## [Stored data entries]

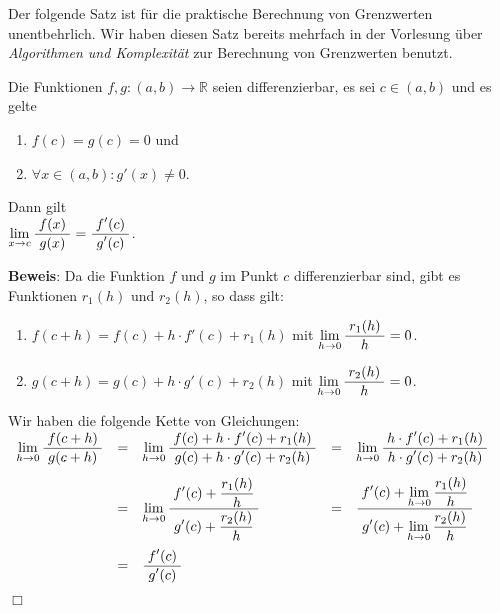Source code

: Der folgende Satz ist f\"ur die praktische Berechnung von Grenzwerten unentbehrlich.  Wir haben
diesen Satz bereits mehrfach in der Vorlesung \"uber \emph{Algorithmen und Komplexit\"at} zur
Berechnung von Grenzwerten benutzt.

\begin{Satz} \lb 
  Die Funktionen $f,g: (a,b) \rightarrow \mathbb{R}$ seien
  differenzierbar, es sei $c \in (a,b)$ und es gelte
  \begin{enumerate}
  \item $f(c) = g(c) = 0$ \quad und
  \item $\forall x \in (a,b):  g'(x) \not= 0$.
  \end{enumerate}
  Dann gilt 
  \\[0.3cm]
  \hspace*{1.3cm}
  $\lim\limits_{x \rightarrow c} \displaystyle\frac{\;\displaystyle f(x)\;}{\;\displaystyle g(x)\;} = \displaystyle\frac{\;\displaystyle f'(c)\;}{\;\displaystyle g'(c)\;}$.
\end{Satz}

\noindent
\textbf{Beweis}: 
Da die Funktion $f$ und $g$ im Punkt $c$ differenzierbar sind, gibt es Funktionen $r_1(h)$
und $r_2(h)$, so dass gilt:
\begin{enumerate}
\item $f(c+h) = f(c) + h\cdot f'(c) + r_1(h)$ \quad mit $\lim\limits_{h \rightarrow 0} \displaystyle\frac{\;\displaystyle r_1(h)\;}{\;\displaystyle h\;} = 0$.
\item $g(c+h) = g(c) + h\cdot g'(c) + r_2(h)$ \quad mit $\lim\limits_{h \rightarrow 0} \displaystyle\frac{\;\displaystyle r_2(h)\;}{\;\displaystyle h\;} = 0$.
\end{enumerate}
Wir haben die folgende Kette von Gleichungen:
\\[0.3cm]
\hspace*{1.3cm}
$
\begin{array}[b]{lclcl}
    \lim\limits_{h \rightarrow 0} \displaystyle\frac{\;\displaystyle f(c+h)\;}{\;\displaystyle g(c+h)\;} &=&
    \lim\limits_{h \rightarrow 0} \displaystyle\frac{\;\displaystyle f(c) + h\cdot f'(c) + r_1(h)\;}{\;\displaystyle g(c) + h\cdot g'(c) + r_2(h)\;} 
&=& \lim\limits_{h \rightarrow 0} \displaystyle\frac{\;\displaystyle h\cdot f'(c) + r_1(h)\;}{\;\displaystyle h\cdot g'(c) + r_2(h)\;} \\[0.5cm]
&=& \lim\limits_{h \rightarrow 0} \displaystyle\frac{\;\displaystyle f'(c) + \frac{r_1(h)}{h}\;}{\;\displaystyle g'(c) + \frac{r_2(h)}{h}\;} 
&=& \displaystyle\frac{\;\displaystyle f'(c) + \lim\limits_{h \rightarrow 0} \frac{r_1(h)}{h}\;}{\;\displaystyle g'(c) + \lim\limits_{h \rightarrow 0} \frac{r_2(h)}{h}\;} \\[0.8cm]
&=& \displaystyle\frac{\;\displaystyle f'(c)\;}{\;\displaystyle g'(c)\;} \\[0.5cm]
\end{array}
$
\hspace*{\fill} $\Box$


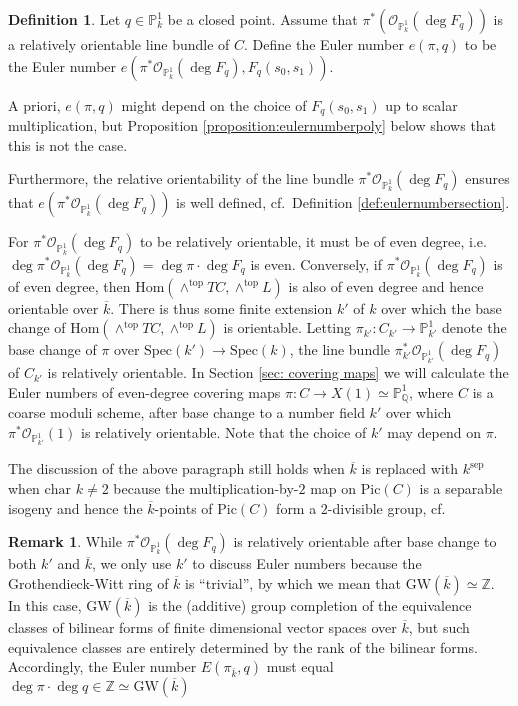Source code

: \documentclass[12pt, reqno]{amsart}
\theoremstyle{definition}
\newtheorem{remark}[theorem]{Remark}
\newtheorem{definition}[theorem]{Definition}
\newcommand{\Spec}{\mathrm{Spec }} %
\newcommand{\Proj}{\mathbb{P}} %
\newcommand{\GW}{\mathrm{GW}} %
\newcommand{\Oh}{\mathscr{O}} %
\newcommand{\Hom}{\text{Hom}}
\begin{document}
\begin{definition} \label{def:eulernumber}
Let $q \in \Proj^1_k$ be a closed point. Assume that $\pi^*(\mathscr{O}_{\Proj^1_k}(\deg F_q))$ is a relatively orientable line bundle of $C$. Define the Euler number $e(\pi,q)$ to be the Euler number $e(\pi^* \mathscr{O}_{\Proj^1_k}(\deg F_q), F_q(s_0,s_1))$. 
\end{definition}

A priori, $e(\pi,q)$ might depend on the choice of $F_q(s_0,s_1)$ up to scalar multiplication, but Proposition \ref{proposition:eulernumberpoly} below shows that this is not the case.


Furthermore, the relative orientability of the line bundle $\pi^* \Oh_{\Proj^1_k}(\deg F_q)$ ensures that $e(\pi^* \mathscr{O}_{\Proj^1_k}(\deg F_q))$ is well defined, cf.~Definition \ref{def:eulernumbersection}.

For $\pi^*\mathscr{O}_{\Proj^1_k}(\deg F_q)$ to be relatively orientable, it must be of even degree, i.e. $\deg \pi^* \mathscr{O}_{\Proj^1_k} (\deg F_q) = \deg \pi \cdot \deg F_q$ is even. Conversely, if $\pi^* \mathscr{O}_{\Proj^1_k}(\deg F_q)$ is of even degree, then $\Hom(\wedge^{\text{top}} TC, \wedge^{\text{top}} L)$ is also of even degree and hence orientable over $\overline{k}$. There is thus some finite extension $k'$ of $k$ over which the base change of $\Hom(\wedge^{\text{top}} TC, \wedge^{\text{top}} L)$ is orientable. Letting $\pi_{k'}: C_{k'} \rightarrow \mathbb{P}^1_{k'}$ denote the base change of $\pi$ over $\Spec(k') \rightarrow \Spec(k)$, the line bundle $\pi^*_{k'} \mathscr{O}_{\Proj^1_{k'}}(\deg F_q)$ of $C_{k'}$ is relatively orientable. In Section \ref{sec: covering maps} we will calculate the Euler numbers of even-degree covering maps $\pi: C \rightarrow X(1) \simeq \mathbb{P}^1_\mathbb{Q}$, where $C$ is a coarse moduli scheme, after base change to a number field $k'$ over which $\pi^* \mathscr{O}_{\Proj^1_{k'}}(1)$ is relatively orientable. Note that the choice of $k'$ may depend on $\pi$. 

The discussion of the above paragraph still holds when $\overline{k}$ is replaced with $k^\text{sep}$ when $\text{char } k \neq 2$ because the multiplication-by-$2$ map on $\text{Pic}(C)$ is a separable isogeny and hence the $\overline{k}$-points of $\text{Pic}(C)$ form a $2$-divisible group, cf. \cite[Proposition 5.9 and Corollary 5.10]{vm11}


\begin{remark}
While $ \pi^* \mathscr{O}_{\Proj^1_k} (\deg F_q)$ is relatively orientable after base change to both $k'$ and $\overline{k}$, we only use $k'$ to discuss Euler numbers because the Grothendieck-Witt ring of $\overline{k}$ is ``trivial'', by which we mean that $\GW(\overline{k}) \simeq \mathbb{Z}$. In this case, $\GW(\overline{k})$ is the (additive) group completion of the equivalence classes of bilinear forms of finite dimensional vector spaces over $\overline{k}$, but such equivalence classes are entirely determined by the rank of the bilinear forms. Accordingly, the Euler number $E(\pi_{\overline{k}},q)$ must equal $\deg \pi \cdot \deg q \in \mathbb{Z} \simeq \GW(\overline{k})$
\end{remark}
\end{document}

## [Your task]
The task calls for all lines in the entries that hold "Funktionen".

## [Expected output]
  Die Funktionen $f,g: (a,b) \rightarrow \mathbb{R}$ seien
Da die Funktion $f$ und $g$ im Punkt $c$ differenzierbar sind, gibt es Funktionen $r_1(h)$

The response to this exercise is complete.